The defamation trial of 14 migrant workers from Myanmar who spoke out about labor abuses on a Thai poultry farm began this Wednesday in Bangkok. Observers say this case is an effort to silence whistleblowers.
The migrant workers went to the national human rights commission back in 2016 to file a complaint against Thammakaset, the company that owns the poultry farm they worked at in Lopburi province.
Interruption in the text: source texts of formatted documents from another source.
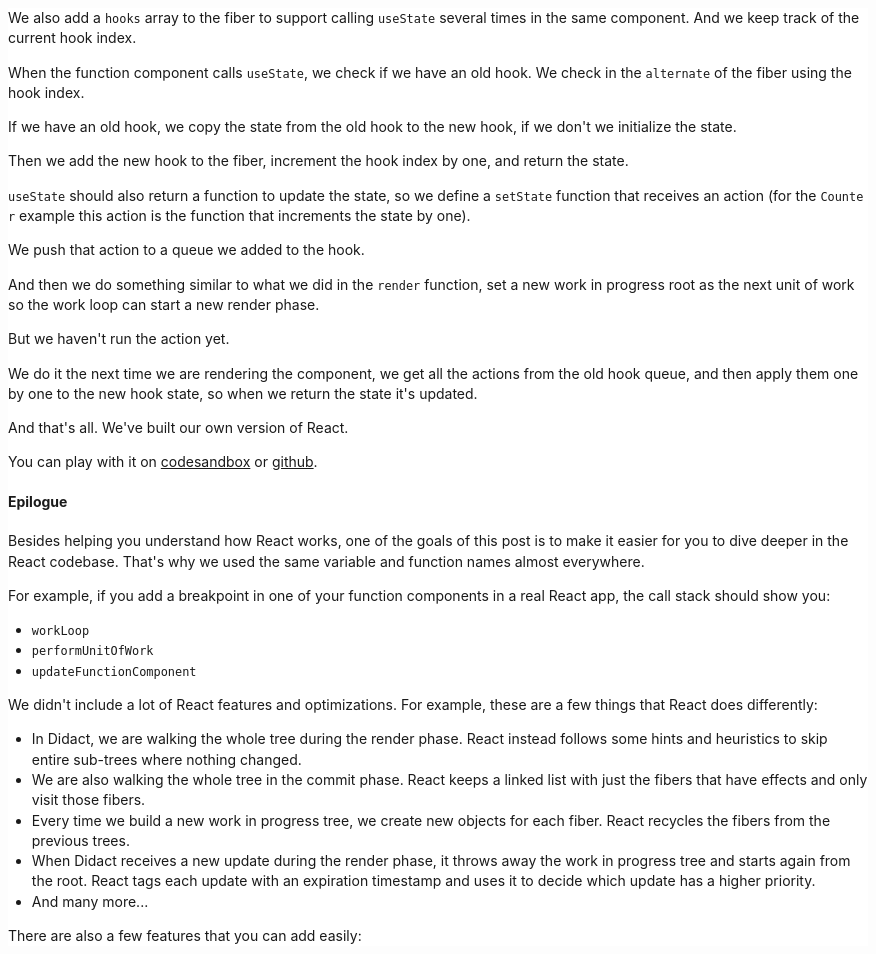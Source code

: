 We also add a `hooks` array to the fiber to support calling `useState` several times in the same component. And we keep track of the current hook index.

When the function component calls `useState`, we check if we have an old hook. We check in the `alternate` of the fiber using the hook index.

If we have an old hook, we copy the state from the old hook to the new hook, if we don't we initialize the state.

Then we add the new hook to the fiber, increment the hook index by one, and return the state.

`useState` should also return a function to update the state, so we define a `setState` function that receives an action (for the `Counter` example this action is the function that increments the state by one).

We push that action to a queue we added to the hook.

And then we do something similar to what we did in the `render` function, set a new work in progress root as the next unit of work so the work loop can start a new render phase.

But we haven't run the action yet.

We do it the next time we are rendering the component, we get all the actions from the old hook queue, and then apply them one by one to the new hook state, so when we return the state it's updated.

And that's all. We've built our own version of React.

You can play with it on [codesandbox](https://codesandbox.io/s/didact-8-21ost) or [github](https://github.com/pomber/didact).

#### Epilogue

Besides helping you understand how React works, one of the goals of this post is to make it easier for you to dive deeper in the React codebase. That's why we used the same variable and function names almost everywhere.

For example, if you add a breakpoint in one of your function components in a real React app, the call stack should show you:

- `workLoop`
- `performUnitOfWork`
- `updateFunctionComponent`

We didn't include a lot of React features and optimizations. For example, these are a few things that React does differently:

- In Didact, we are walking the whole tree during the render phase. React instead follows some hints and heuristics to skip entire sub-trees where nothing changed.
- We are also walking the whole tree in the commit phase. React keeps a linked list with just the fibers that have effects and only visit those fibers.
- Every time we build a new work in progress tree, we create new objects for each fiber. React recycles the fibers from the previous trees.
- When Didact receives a new update during the render phase, it throws away the work in progress tree and starts again from the root. React tags each update with an expiration timestamp and uses it to decide which update has a higher priority.
- And many more...

There are also a few features that you can add easily:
They reported that they were subjected to harsh living conditions and labor exploitation.
Thammakaset, in retaliation, sued the workers for criminal defamation and giving false information to public officials — crimes that carry jail terms of up to 1.5 years.
The Straits Times reports:
The labourers said they were forced to work gruelling 20 hour days without compensation for overtime among other abuses on the farm owned by Thammakaset, a company that supplied meat to the Thai food conglomerate Betagro.
Betagro, a food giant that sells to clients around the globe, later cut ties with the supplier farm.
“The workers just filed a complaint because they thought their rights were violated and asked for an independent body to investigate,” defence lawyer Nakhon Chomphuchat told AFP ahead of the hearing.
“This case shouldn’t happen,” he added.
Millions of migrant workers come to Thailand from neighboring countries — primarily Myanmar — to work aboard fishing vessels and in farms and factories.
Thailand does not allow migrant workers to form trade unions, however, and those who do speak out against abuses are often fired or prosecuted under defamation laws.
Human rights groups said this was a clear case of employers retaliating against workers who spoke up.
“These types of cases are all too common in Thailand. They’re a mark of the high costs paid by whistle-blowers and truth-tellers for simply exercising their right,” said Amy Smith from Fortify Rights.